# The input

━━━━━━

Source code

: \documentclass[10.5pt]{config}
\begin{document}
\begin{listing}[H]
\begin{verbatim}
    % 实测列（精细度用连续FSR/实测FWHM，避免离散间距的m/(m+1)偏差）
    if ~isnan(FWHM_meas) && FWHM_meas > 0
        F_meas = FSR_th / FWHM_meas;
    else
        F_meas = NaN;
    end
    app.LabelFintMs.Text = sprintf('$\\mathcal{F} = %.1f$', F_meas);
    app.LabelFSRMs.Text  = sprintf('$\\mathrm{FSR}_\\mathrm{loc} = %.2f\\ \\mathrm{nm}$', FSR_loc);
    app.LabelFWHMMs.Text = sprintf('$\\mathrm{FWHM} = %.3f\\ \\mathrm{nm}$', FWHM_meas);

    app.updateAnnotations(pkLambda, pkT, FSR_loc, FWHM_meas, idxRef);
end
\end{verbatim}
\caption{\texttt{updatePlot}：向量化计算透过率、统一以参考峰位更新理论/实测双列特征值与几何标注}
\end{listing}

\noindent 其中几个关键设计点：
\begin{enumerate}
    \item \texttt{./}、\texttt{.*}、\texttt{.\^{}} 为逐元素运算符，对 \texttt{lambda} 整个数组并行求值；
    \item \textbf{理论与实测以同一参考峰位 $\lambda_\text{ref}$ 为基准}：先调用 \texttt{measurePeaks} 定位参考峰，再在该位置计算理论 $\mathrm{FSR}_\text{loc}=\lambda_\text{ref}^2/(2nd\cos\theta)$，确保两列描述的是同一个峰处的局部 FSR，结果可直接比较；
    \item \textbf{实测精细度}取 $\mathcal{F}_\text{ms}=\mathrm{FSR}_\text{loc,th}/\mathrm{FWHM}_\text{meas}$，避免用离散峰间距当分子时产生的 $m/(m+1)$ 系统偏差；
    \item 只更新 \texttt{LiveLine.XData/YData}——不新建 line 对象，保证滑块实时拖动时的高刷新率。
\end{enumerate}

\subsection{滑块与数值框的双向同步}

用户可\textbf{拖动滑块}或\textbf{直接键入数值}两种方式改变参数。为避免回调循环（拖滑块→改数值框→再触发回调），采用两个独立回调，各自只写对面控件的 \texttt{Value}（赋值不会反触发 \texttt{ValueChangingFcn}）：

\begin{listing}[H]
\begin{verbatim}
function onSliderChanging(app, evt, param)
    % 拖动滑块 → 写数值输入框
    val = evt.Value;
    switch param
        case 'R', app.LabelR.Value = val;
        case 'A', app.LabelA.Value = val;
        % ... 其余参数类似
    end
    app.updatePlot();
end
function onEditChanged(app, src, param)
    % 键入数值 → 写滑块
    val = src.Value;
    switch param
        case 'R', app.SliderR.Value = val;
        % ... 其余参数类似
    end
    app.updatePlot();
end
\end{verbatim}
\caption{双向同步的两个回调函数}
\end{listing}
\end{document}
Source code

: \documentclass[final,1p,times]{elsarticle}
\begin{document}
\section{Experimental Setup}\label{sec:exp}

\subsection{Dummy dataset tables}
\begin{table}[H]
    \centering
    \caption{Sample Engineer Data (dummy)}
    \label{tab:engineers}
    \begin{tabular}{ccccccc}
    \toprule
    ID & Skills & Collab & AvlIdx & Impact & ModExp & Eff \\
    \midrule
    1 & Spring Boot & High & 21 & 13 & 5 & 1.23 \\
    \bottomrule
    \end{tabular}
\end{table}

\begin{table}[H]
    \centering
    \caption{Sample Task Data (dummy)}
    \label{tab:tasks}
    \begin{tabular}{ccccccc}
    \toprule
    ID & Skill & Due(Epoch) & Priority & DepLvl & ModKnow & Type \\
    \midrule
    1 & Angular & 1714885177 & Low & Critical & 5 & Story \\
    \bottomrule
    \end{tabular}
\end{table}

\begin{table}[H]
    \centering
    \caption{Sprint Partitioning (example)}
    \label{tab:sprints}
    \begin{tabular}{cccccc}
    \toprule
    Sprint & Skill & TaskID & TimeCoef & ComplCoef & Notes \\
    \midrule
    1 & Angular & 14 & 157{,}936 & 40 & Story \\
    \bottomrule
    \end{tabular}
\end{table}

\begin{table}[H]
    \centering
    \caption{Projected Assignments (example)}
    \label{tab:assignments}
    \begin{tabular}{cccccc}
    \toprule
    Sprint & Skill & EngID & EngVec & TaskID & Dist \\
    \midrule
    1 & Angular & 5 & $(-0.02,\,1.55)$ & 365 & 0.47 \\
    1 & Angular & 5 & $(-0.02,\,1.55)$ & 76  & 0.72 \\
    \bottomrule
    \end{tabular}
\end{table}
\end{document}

━━━━━━

# Exercise directions
Going through the data above, state how many lines include the word "拖动滑块"; only that number is needed.

# Task output
2